Problem
Read the records below and report each line in which "Check" occurs.

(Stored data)
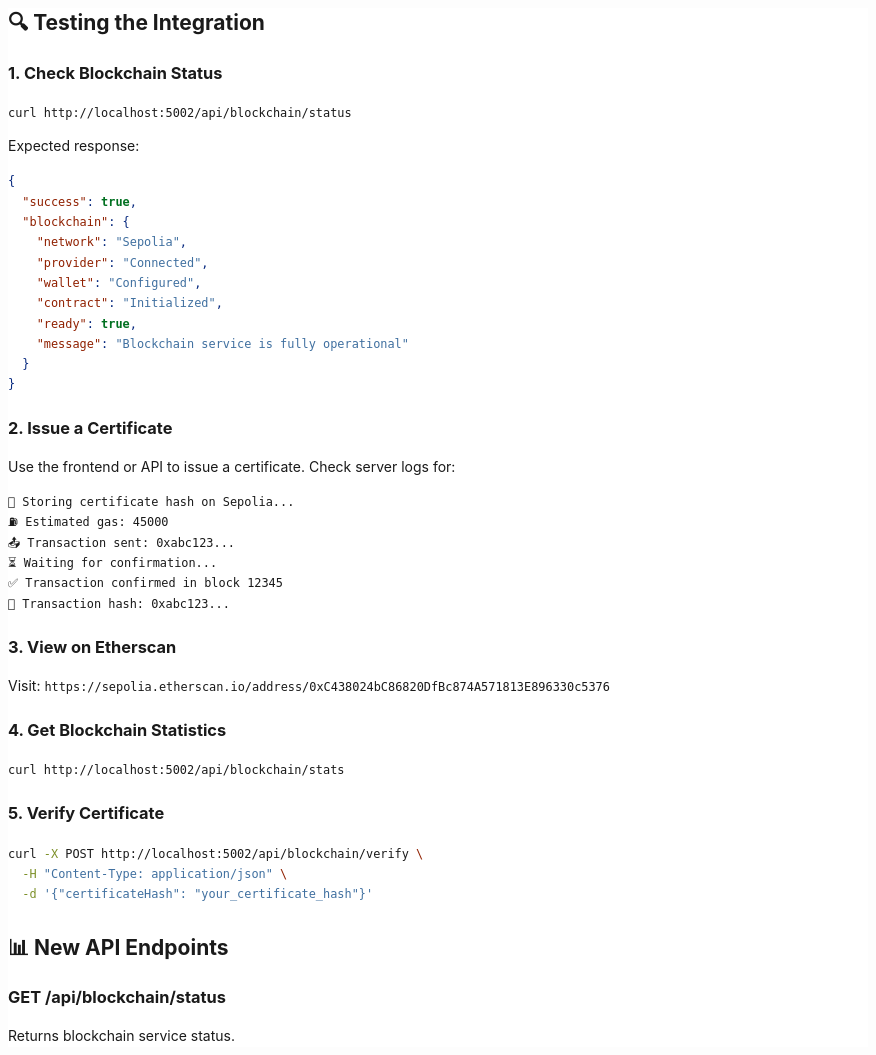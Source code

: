 ## 🔍 Testing the Integration

### 1. Check Blockchain Status
```bash
curl http://localhost:5002/api/blockchain/status
```

Expected response:
```json
{
  "success": true,
  "blockchain": {
    "network": "Sepolia",
    "provider": "Connected",
    "wallet": "Configured",
    "contract": "Initialized",
    "ready": true,
    "message": "Blockchain service is fully operational"
  }
}
```

### 2. Issue a Certificate
Use the frontend or API to issue a certificate. Check server logs for:
```
📝 Storing certificate hash on Sepolia...
⛽ Estimated gas: 45000
📤 Transaction sent: 0xabc123...
⏳ Waiting for confirmation...
✅ Transaction confirmed in block 12345
🔗 Transaction hash: 0xabc123...
```

### 3. View on Etherscan
Visit: `https://sepolia.etherscan.io/address/0xC438024bC86820DfBc874A571813E896330c5376`

### 4. Get Blockchain Statistics
```bash
curl http://localhost:5002/api/blockchain/stats
```

### 5. Verify Certificate
```bash
curl -X POST http://localhost:5002/api/blockchain/verify \
  -H "Content-Type: application/json" \
  -d '{"certificateHash": "your_certificate_hash"}'
```

## 📊 New API Endpoints

### GET /api/blockchain/status
Returns blockchain service status.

Answer to this task
### 1. Check Blockchain Status
Use the frontend or API to issue a certificate. Check server logs for:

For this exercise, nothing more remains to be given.